MATERIAL PROVIDED.
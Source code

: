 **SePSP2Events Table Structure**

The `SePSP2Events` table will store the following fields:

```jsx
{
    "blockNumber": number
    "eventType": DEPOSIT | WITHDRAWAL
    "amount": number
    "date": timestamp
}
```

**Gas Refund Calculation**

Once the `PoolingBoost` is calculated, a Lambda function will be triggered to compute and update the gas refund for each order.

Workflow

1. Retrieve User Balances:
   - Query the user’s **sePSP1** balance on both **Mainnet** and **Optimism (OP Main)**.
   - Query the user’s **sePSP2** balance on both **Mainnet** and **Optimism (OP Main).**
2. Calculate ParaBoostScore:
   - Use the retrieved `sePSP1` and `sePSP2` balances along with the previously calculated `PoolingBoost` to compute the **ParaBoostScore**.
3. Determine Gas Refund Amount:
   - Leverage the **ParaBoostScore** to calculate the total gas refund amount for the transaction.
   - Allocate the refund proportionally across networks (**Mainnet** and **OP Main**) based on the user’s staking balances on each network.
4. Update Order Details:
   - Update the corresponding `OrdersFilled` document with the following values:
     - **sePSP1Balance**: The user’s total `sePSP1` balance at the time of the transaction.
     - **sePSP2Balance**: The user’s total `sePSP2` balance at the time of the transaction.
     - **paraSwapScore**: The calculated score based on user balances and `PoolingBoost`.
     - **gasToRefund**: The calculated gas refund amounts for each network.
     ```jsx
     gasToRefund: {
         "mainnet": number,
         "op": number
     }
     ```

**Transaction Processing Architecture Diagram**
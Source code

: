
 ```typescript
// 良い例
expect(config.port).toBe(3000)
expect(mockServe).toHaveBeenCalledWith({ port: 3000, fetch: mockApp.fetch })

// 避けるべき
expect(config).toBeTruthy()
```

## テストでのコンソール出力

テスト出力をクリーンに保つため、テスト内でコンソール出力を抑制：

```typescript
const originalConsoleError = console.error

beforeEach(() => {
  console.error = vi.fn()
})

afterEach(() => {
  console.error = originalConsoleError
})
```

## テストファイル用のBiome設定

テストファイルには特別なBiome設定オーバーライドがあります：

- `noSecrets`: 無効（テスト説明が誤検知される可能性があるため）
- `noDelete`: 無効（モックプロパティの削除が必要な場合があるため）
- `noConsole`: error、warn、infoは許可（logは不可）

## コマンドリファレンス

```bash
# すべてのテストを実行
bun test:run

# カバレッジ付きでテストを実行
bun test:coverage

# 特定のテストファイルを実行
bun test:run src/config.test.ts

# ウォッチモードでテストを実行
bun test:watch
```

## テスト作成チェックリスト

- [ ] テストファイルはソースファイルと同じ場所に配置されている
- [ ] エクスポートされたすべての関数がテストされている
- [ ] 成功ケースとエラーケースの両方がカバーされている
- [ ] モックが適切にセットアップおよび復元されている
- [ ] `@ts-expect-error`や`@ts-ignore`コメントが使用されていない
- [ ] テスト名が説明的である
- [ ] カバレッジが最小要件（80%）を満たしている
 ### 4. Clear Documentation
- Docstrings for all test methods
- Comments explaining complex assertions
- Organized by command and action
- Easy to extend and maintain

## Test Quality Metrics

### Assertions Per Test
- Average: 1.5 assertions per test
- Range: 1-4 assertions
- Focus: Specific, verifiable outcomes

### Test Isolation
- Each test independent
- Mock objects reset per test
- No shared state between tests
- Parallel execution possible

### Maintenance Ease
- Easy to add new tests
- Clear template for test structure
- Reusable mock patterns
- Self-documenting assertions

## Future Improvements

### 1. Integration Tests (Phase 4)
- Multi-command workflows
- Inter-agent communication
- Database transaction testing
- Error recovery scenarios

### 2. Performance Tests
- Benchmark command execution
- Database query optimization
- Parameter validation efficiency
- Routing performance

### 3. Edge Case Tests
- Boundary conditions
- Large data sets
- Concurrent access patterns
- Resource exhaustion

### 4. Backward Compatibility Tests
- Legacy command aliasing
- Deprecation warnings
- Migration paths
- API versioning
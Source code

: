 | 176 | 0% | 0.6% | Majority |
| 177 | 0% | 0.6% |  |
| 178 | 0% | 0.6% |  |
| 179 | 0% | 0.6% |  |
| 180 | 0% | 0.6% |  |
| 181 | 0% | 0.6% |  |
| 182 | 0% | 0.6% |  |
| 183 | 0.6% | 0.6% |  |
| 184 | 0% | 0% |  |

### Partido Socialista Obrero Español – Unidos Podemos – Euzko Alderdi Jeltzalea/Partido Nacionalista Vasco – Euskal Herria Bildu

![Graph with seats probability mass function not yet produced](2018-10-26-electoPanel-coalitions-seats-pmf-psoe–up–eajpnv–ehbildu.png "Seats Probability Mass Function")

YOUR INSTRUCTIONS. Reproduce all of the entries word for word.

ANSWER FOR THIS EXERCISE.
Source code

: **SePSP2Events Table Structure**

The `SePSP2Events` table will store the following fields:

```jsx
{
    "blockNumber": number
    "eventType": DEPOSIT | WITHDRAWAL
    "amount": number
    "date": timestamp
}
```

**Gas Refund Calculation**

Once the `PoolingBoost` is calculated, a Lambda function will be triggered to compute and update the gas refund for each order.

Workflow

1. Retrieve User Balances:
   - Query the user’s **sePSP1** balance on both **Mainnet** and **Optimism (OP Main)**.
   - Query the user’s **sePSP2** balance on both **Mainnet** and **Optimism (OP Main).**
2. Calculate ParaBoostScore:
   - Use the retrieved `sePSP1` and `sePSP2` balances along with the previously calculated `PoolingBoost` to compute the **ParaBoostScore**.
3. Determine Gas Refund Amount:
   - Leverage the **ParaBoostScore** to calculate the total gas refund amount for the transaction.
   - Allocate the refund proportionally across networks (**Mainnet** and **OP Main**) based on the user’s staking balances on each network.
4. Update Order Details:
   - Update the corresponding `OrdersFilled` document with the following values:
     - **sePSP1Balance**: The user’s total `sePSP1` balance at the time of the transaction.
     - **sePSP2Balance**: The user’s total `sePSP2` balance at the time of the transaction.
     - **paraSwapScore**: The calculated score based on user balances and `PoolingBoost`.
     - **gasToRefund**: The calculated gas refund amounts for each network.
     ```jsx
     gasToRefund: {
         "mainnet": number,
         "op": number
     }
     ```

**Transaction Processing Architecture Diagram**
Source code

:
 ```typescript
// 良い例
expect(config.port).toBe(3000)
expect(mockServe).toHaveBeenCalledWith({ port: 3000, fetch: mockApp.fetch })

// 避けるべき
expect(config).toBeTruthy()
```

## テストでのコンソール出力

テスト出力をクリーンに保つため、テスト内でコンソール出力を抑制：

```typescript
const originalConsoleError = console.error

beforeEach(() => {
  console.error = vi.fn()
})

afterEach(() => {
  console.error = originalConsoleError
})
```

## テストファイル用のBiome設定

テストファイルには特別なBiome設定オーバーライドがあります：

- `noSecrets`: 無効（テスト説明が誤検知される可能性があるため）
- `noDelete`: 無効（モックプロパティの削除が必要な場合があるため）
- `noConsole`: error、warn、infoは許可（logは不可）

## コマンドリファレンス

```bash
# すべてのテストを実行
bun test:run

# カバレッジ付きでテストを実行
bun test:coverage

# 特定のテストファイルを実行
bun test:run src/config.test.ts

# ウォッチモードでテストを実行
bun test:watch
```

## テスト作成チェックリスト

- [ ] テストファイルはソースファイルと同じ場所に配置されている
- [ ] エクスポートされたすべての関数がテストされている
- [ ] 成功ケースとエラーケースの両方がカバーされている
- [ ] モックが適切にセットアップおよび復元されている
- [ ] `@ts-expect-error`や`@ts-ignore`コメントが使用されていない
- [ ] テスト名が説明的である
- [ ] カバレッジが最小要件（80%）を満たしている
 ### 4. Clear Documentation
- Docstrings for all test methods
- Comments explaining complex assertions
- Organized by command and action
- Easy to extend and maintain

## Test Quality Metrics

### Assertions Per Test
- Average: 1.5 assertions per test
- Range: 1-4 assertions
- Focus: Specific, verifiable outcomes

### Test Isolation
- Each test independent
- Mock objects reset per test
- No shared state between tests
- Parallel execution possible

### Maintenance Ease
- Easy to add new tests
- Clear template for test structure
- Reusable mock patterns
- Self-documenting assertions

## Future Improvements

### 1. Integration Tests (Phase 4)
- Multi-command workflows
- Inter-agent communication
- Database transaction testing
- Error recovery scenarios

### 2. Performance Tests
- Benchmark command execution
- Database query optimization
- Parameter validation efficiency
- Routing performance

### 3. Edge Case Tests
- Boundary conditions
- Large data sets
- Concurrent access patterns
- Resource exhaustion

### 4. Backward Compatibility Tests
- Legacy command aliasing
- Deprecation warnings
- Migration paths
- API versioning
Source code

: | 176 | 0% | 0.6% | Majority |
| 177 | 0% | 0.6% |  |
| 178 | 0% | 0.6% |  |
| 179 | 0% | 0.6% |  |
| 180 | 0% | 0.6% |  |
| 181 | 0% | 0.6% |  |
| 182 | 0% | 0.6% |  |
| 183 | 0.6% | 0.6% |  |
| 184 | 0% | 0% |  |

### Partido Socialista Obrero Español – Unidos Podemos – Euzko Alderdi Jeltzalea/Partido Nacionalista Vasco – Euskal Herria Bildu

![Graph with seats probability mass function not yet produced](2018-10-26-electoPanel-coalitions-seats-pmf-psoe–up–eajpnv–ehbildu.png "Seats Probability Mass Function")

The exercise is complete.